The United States failed to make the top-10 list again, coming in 18th, with a 1.8 percent increase to reach an average connection speed of 3.9Mbps. But some countries, such as Romania, Sweden, and the Czech Republic, saw their speeds drop in the third quarter from the second quarter.
On a year-to-year basis, however, all the countries in the top 10 saw a boost in speed, with Ireland topping the list, with a 73 percent gain, followed by the Czech Republic, with a 23 percent improvement. On the same yearly basis, though, the United States was hit by a 2.4 percent decline in speed.
Overall, 103 of the 226 countries tracked by Akamai saw average connect speeds below 1Mbps, an improvement from the 125 countries found with such low performance in the second quarter. Only seven countries saw speeds below 100Kbps, down from 14 in the prior quarter. The lowest speed found among all countries was on the island of Mayotte, nestled in the Indian Ocean between Madagascar and Mozambique.

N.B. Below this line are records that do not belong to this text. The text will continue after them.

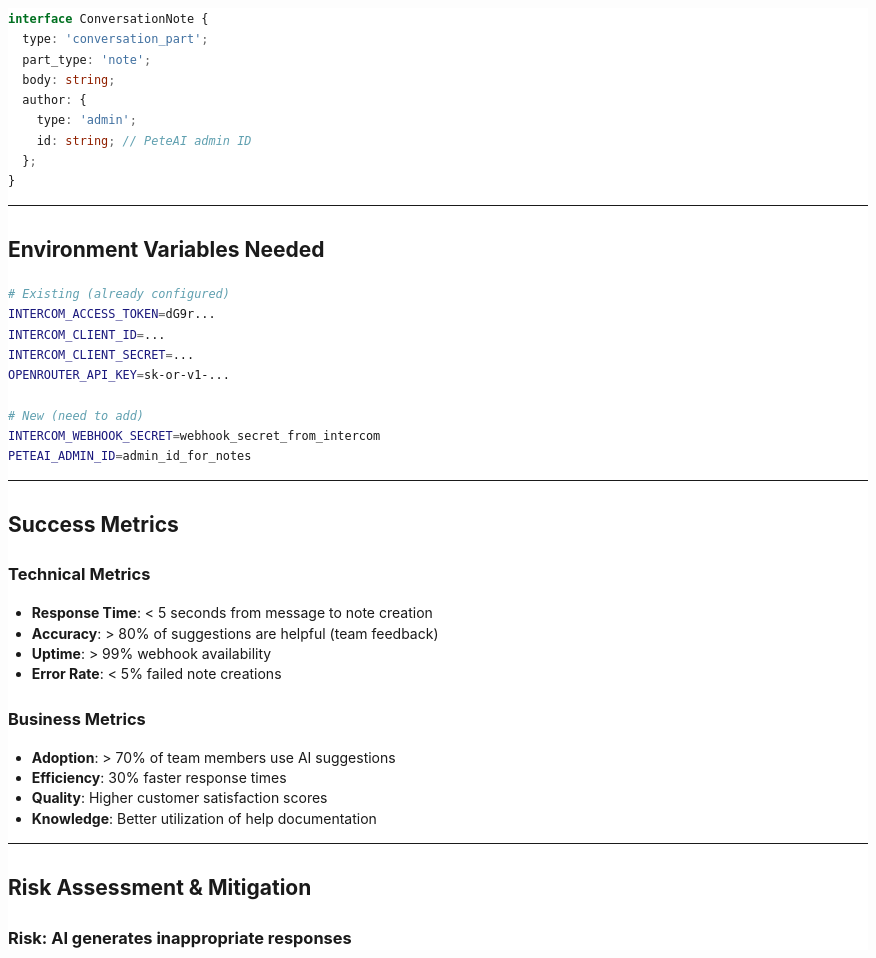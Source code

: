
 ```typescript
interface ConversationNote {
  type: 'conversation_part';
  part_type: 'note';
  body: string;
  author: {
    type: 'admin';
    id: string; // PeteAI admin ID
  };
}
```

---

## Environment Variables Needed

```bash
# Existing (already configured)
INTERCOM_ACCESS_TOKEN=dG9r...
INTERCOM_CLIENT_ID=...
INTERCOM_CLIENT_SECRET=...
OPENROUTER_API_KEY=sk-or-v1-...

# New (need to add)
INTERCOM_WEBHOOK_SECRET=webhook_secret_from_intercom
PETEAI_ADMIN_ID=admin_id_for_notes
```

---

## Success Metrics

### Technical Metrics

- **Response Time**: < 5 seconds from message to note creation
- **Accuracy**: > 80% of suggestions are helpful (team feedback)
- **Uptime**: > 99% webhook availability
- **Error Rate**: < 5% failed note creations

### Business Metrics

- **Adoption**: > 70% of team members use AI suggestions
- **Efficiency**: 30% faster response times
- **Quality**: Higher customer satisfaction scores
- **Knowledge**: Better utilization of help documentation

---

## Risk Assessment & Mitigation

### Risk: AI generates inappropriate responses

In the United States, changes in speed from the second quarter were mostly positive across the 10 areas with the best Internet performance. Massachusetts enjoyed the highest gain, rising 20 percent to achieve an average speed of 5.9Mbps. Washington, D.C., and Utah both saw their speeds grow 16 percent. But New Hampshire's average speed dropped 7.4 percent, while New York's fell by 2.2 percent.
Analyzing cities for the first time, Akamai discovered that a number of cities around the world now enjoy high-speed Internet access. Throughout Asia, Europe, and the United States, even the slowest-average cities saw speeds higher than 10Mbps. However, cities in more emerging areas, such as Africa and South America, are witnessing slower speeds, typically no greater than 4Mbps.

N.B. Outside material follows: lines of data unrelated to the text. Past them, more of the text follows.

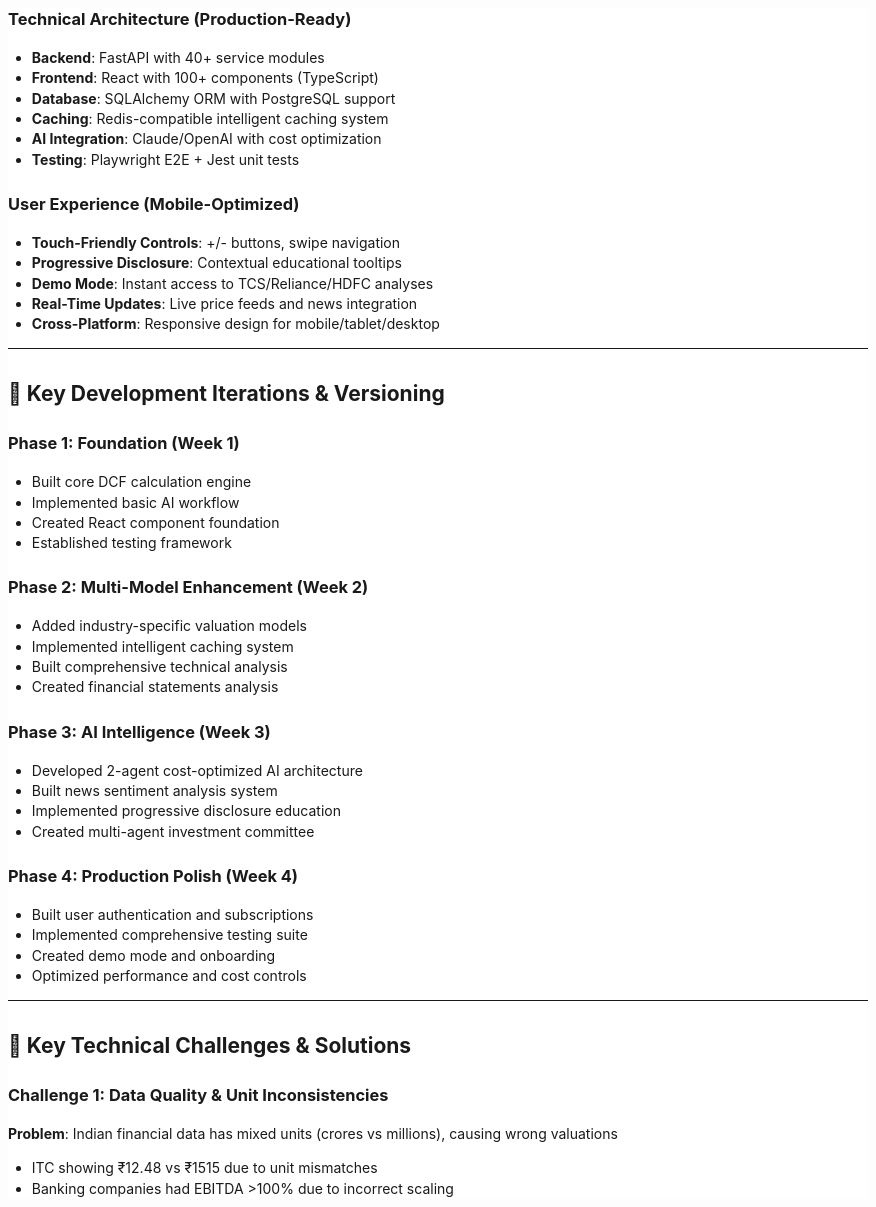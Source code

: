 ### **Technical Architecture (Production-Ready)**
- **Backend**: FastAPI with 40+ service modules
- **Frontend**: React with 100+ components (TypeScript)
- **Database**: SQLAlchemy ORM with PostgreSQL support
- **Caching**: Redis-compatible intelligent caching system
- **AI Integration**: Claude/OpenAI with cost optimization
- **Testing**: Playwright E2E + Jest unit tests

### **User Experience (Mobile-Optimized)**
- **Touch-Friendly Controls**: +/- buttons, swipe navigation
- **Progressive Disclosure**: Contextual educational tooltips
- **Demo Mode**: Instant access to TCS/Reliance/HDFC analyses
- **Real-Time Updates**: Live price feeds and news integration
- **Cross-Platform**: Responsive design for mobile/tablet/desktop

---

## 🎯 **Key Development Iterations & Versioning**

### **Phase 1: Foundation (Week 1)**
- Built core DCF calculation engine
- Implemented basic AI workflow
- Created React component foundation
- Established testing framework

### **Phase 2: Multi-Model Enhancement (Week 2)**
- Added industry-specific valuation models
- Implemented intelligent caching system
- Built comprehensive technical analysis
- Created financial statements analysis

### **Phase 3: AI Intelligence (Week 3)**
- Developed 2-agent cost-optimized AI architecture
- Built news sentiment analysis system
- Implemented progressive disclosure education
- Created multi-agent investment committee

### **Phase 4: Production Polish (Week 4)**
- Built user authentication and subscriptions
- Implemented comprehensive testing suite
- Created demo mode and onboarding
- Optimized performance and cost controls

---

## 🔧 **Key Technical Challenges & Solutions**

### **Challenge 1: Data Quality & Unit Inconsistencies**
**Problem**: Indian financial data has mixed units (crores vs millions), causing wrong valuations
- ITC showing ₹12.48 vs ₹1515 due to unit mismatches
- Banking companies had EBITDA >100% due to incorrect scaling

Noting the dramatic rise in Internet access from portable devices, Akamai also analyzed the mobile market in its latest report. The company found that average mobile connect speeds with Verizon Wireless, AT&T, and Sprint all settled in between 700Kbps and 800Kbps.
Finally, to no surprise, cyberattacks remained an ongoing problem in the third quarter, with attacks discovered from 207 different countries, slightly more than those observed from 201 nations in the second quarter. Russia and Brazil surpassed the U.S. and China as the two top countries for originating cyberattacks, accounting for almost 22 percent of all attacks worldwide.